Recipes Gallery
Welcome to the Presidio Recipes Gallery! This section provides curated, end-to-end examples demonstrating how to customize Microsoft Presidio for specific data privacy and de-identification scenarios.
What are Recipes?
Recipes are comprehensive, reproducible examples tailored to common data domains and use cases. Each recipe goes beyond basic documentation to provide:
- Real-world Context: Focused on specific scenarios like financial chatbot conversations, clinical notes, REST API logs, or multilingual content
- Synthetic Data Generation: Methods for creating realistic test data that mimics your production environment
- Performance Benchmarks: Evaluation metrics (precision, recall, F₂ score, and latency) across different Presidio configurations
- Progressive Complexity: Examples ranging from out-of-the-box usage to advanced customization with transformers, LLMs, or hybrid approaches
Why Use Recipes?
While Presidio's documentation covers the fundamentals, recipes bridge the gap between generic examples and production-ready implementations. They help you:
- Evaluate Performance: Understand Presidio's accuracy and speed for your specific domain before deployment
- Customize Effectively: Learn which recognizers, models, and configurations work best for different data types
- Compare Approaches: See side-by-side comparisons of different implementation strategies
- Reduce Development Time: Start with a working example close to your use case instead of building from scratch
Recipe Structure
Each recipe typically includes:
- Scenario Description: The domain and data type
- Data Synthesis: Methods for generating test data using Presidio Evaluator or custom methods
- Configuration: Presidio setup with any custom recognizers or models
- Evaluation: Performance metrics (precision, recall, F₂ score, latency)
- Implementation: Jupyter notebook or Python scripts showing the end-to-end flow (see example)
- Key Findings: When to use this approach and trade-offs to consider
For complex flows, consider breaking into multiple notebooks or scripts for better organization.
Available Recipes
Currently, the recipes gallery is being built.

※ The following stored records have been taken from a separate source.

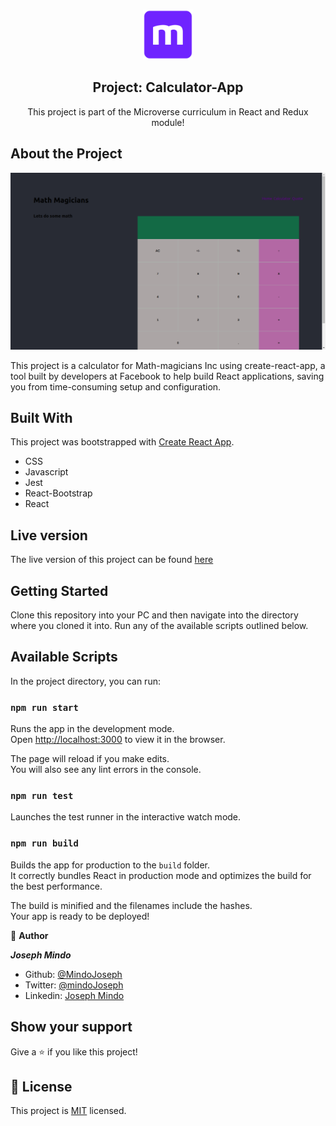 <br />
<p align="center">
  <a href="https://www.microverse.org/">
    <img src="/public/microverse.png" alt="Logo" width="80" height="80">
  </a>

  <h2 align="center">Project: Calculator-App </h2>

  <p align="center">
    This project is part of the Microverse curriculum in React and Redux module!
</p>


## About the Project
![screenshot](public/screenshot.png)


This project is a calculator for Math-magicians Inc using create-react-app, a tool built by developers at Facebook to help build React applications, saving you from time-consuming setup and configuration.

## Built With
This project was bootstrapped with [Create React App](https://github.com/facebook/create-react-app).

- CSS
- Javascript
- Jest
- React-Bootstrap
- React

## Live version
The live version of this project can be found [here](https://immense-refuge-69310.herokuapp.com/)

## Getting Started 
Clone this repository into your PC and then navigate into the directory where you cloned it into.
Run any of the available scripts outlined below.

## Available Scripts

In the project directory, you can run:

### `npm run start`

Runs the app in the development mode.\
Open [http://localhost:3000](http://localhost:3000) to view it in the browser.

The page will reload if you make edits.\
You will also see any lint errors in the console.

### `npm run test`

Launches the test runner in the interactive watch mode.


### `npm run build`

Builds the app for production to the `build` folder.\
It correctly bundles React in production mode and optimizes the build for the best performance.

The build is minified and the filenames include the hashes.\
Your app is ready to be deployed!


👤 **Author**

***Joseph Mindo***
- Github: [@MindoJoseph](https://github.com/Mindo-Joseph)
- Twitter: [@mindoJoseph](https://twitter.com/mindoJoseph)
- Linkedin: [Joseph Mindo](https://www.linkedin.com/in/josephmindo/)

## Show your support

Give a ⭐️ if you like this project!

## 📝 License

This project is [MIT](https://github.com/Mindo-Joseph/CalculatorProject/LICENSE) licensed.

Check back soon for recipes covering:
- Financial Domain: Chat conversations, transaction logs, customer service interactions
- Healthcare Domain: Clinical notes, patient records, medical reports
- Retail/E-commerce: Customer data, order information, support tickets
- Enterprise: REST API logs, database exports, internal communications
- Multilingual: Examples for Spanish, French, German, and other languages
Recipe Performance Table (Coming Soon)
We're developing a comprehensive benchmark table that will show Presidio's performance across different domains and implementation levels. The table will include:
| Domain / Scenario | Out-of-the-box (spaCy) | Augmented (+ custom recognizers) | Custom Model (ML/Transformer) | Hybrid "Best-Effort" (ensemble/LLM) |
|---|---|---|---|---|
| Financial (Chatbot) | Coming Soon | Coming Soon | Coming Soon | Coming Soon |
| Medical (Clinical Notes) | Coming Soon | Coming Soon | Coming Soon | Coming Soon |
| Retail (JSON REST) | Coming Soon | Coming Soon | Coming Soon | Coming Soon |
| Multilingual (Spanish) | Coming Soon | Coming Soon | Coming Soon | Coming Soon |
Each cell will contain:
- P = Precision
- R = Recall
- F₂ = F₂ score (recall-weighted F-score)

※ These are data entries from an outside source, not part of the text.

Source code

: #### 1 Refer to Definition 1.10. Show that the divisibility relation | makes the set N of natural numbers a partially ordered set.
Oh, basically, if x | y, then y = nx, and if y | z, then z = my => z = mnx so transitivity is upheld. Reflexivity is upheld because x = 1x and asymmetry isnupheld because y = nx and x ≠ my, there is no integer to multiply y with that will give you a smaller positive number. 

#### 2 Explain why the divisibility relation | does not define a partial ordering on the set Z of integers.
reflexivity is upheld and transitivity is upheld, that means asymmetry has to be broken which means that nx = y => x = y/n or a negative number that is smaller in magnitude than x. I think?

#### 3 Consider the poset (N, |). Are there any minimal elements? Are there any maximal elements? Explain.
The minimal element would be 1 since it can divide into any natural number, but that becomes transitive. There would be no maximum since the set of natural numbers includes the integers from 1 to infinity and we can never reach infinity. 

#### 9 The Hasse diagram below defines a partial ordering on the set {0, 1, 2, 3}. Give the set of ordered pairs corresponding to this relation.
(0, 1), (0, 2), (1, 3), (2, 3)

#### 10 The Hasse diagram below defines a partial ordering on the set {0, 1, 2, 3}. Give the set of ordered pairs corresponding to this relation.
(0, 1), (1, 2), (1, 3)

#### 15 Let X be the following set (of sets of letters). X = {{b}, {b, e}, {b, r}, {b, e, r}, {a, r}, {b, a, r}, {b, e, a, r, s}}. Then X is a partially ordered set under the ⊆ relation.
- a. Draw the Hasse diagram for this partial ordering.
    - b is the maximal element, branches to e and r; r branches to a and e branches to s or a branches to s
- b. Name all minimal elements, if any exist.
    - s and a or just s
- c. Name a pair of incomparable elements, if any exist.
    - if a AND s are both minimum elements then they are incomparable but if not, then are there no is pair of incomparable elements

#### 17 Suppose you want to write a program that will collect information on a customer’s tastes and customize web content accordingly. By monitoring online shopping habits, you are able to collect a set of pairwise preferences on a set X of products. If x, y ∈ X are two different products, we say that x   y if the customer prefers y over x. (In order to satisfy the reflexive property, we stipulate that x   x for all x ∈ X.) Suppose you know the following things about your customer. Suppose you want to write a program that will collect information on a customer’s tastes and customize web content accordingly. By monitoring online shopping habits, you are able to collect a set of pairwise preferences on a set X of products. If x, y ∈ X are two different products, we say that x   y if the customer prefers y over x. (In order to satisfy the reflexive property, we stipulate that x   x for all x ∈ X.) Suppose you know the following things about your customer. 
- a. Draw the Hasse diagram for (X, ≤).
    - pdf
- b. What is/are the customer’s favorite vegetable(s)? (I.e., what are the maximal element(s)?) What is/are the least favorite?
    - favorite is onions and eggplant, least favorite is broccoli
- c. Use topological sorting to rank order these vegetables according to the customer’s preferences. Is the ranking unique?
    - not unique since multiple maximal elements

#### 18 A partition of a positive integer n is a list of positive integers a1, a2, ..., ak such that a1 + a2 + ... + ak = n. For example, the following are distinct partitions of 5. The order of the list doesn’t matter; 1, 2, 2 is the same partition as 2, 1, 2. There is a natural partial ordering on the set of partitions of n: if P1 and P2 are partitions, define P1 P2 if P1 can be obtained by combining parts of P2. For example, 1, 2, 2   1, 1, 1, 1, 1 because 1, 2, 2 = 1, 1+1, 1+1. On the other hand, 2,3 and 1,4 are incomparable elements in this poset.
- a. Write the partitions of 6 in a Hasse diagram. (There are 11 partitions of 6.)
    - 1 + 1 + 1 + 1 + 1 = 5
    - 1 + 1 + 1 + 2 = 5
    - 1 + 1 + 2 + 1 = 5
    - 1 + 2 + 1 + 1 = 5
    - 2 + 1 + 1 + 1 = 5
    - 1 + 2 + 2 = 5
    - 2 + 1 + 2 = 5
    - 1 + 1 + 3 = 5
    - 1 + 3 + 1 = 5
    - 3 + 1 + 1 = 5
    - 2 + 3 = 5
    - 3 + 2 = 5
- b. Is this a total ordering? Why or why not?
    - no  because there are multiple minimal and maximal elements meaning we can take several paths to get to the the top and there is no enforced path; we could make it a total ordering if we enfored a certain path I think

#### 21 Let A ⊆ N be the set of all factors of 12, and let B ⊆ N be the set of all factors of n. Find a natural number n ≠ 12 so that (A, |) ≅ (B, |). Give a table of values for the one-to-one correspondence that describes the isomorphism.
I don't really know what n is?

- Latency = Average processing time per sample (milliseconds)
- Notebook = Link to interactive Jupyter notebook
How to Use a Recipe
- Browse the recipes to find one matching your domain or use case
- Review the notebook to understand the approach and results
- Run the notebook in your environment to reproduce the results
- Adapt the configuration to your specific data and requirements
- Evaluate performance on your own test dataset
- Deploy the configuration that best meets your accuracy and performance needs
Contributing a Recipe
We welcome community contributions! See our contribution guidelines for details.
Reference Examples: - Evaluate Presidio Analyzer - Complete end-to-end evaluation workflow - Generate Synthetic Data - Presidio Evaluator data generator
Follow the pattern: Data Synthesis → Configuration → Evaluation
For complex flows, break into multiple notebooks or scripts. Focus on getting working code first - we'll help refine documentation during review.
Related Resources
- Presidio Samples: Additional usage examples and integration patterns
- Tutorial Series: Step-by-step guide to Presidio features
- Best Practices for Developing Recognizers: Deep dive into creating custom PII recognizers
- Presidio Research Repository: Evaluation tools and research datasets
- FAQ: Common questions about improving detection accuracy
Questions or Feedback?
If you have questions about recipes or suggestions for new scenarios to cover, please:
- Open an issue on GitHub
- Email us at presidio@microsoft.com
- Join the discussion in our community channels
Note: The recipes gallery demonstrates Presidio's flexibility and customization capabilities. The goal is to show that Presidio is designed to be adapted to your specific needs, not used as a one-size-fits-all solution. Each recipe illustrates best practices for customization in different contexts.